**TASK TO CARRY OUT**
From the entries below, say how many lines carry the word "PyAny", and give nothing but the number.

*** AVAILABLE DATA ***

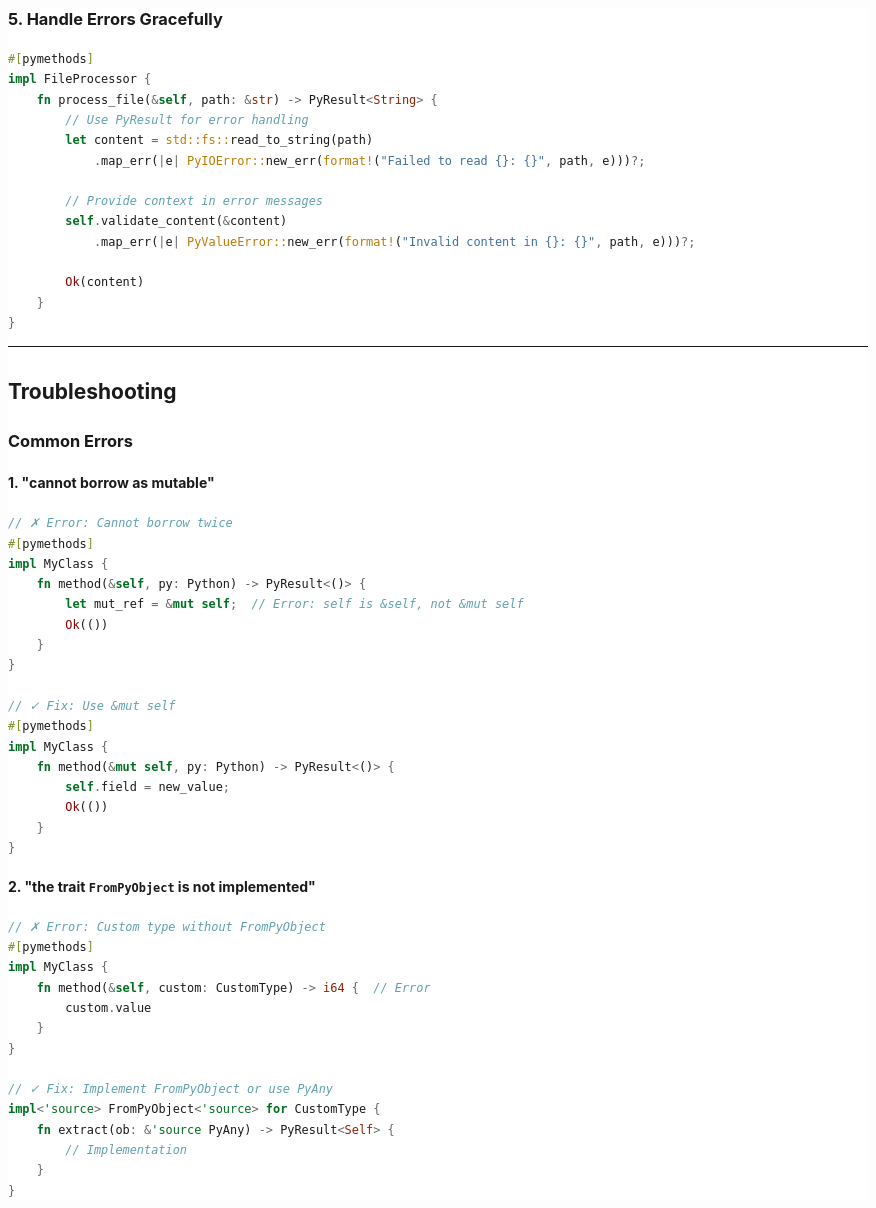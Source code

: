 ### 5. Handle Errors Gracefully

```rust
#[pymethods]
impl FileProcessor {
    fn process_file(&self, path: &str) -> PyResult<String> {
        // Use PyResult for error handling
        let content = std::fs::read_to_string(path)
            .map_err(|e| PyIOError::new_err(format!("Failed to read {}: {}", path, e)))?;
        
        // Provide context in error messages
        self.validate_content(&content)
            .map_err(|e| PyValueError::new_err(format!("Invalid content in {}: {}", path, e)))?;
        
        Ok(content)
    }
}
```

---

## Troubleshooting

### Common Errors

#### 1. "cannot borrow as mutable"

```rust
// ✗ Error: Cannot borrow twice
#[pymethods]
impl MyClass {
    fn method(&self, py: Python) -> PyResult<()> {
        let mut_ref = &mut self;  // Error: self is &self, not &mut self
        Ok(())
    }
}

// ✓ Fix: Use &mut self
#[pymethods]
impl MyClass {
    fn method(&mut self, py: Python) -> PyResult<()> {
        self.field = new_value;
        Ok(())
    }
}
```

#### 2. "the trait `FromPyObject` is not implemented"

```rust
// ✗ Error: Custom type without FromPyObject
#[pymethods]
impl MyClass {
    fn method(&self, custom: CustomType) -> i64 {  // Error
        custom.value
    }
}

// ✓ Fix: Implement FromPyObject or use PyAny
impl<'source> FromPyObject<'source> for CustomType {
    fn extract(ob: &'source PyAny) -> PyResult<Self> {
        // Implementation
    }
}
```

*** End of AVAILABLE DATA ***

**YOUR SOLUTION**
2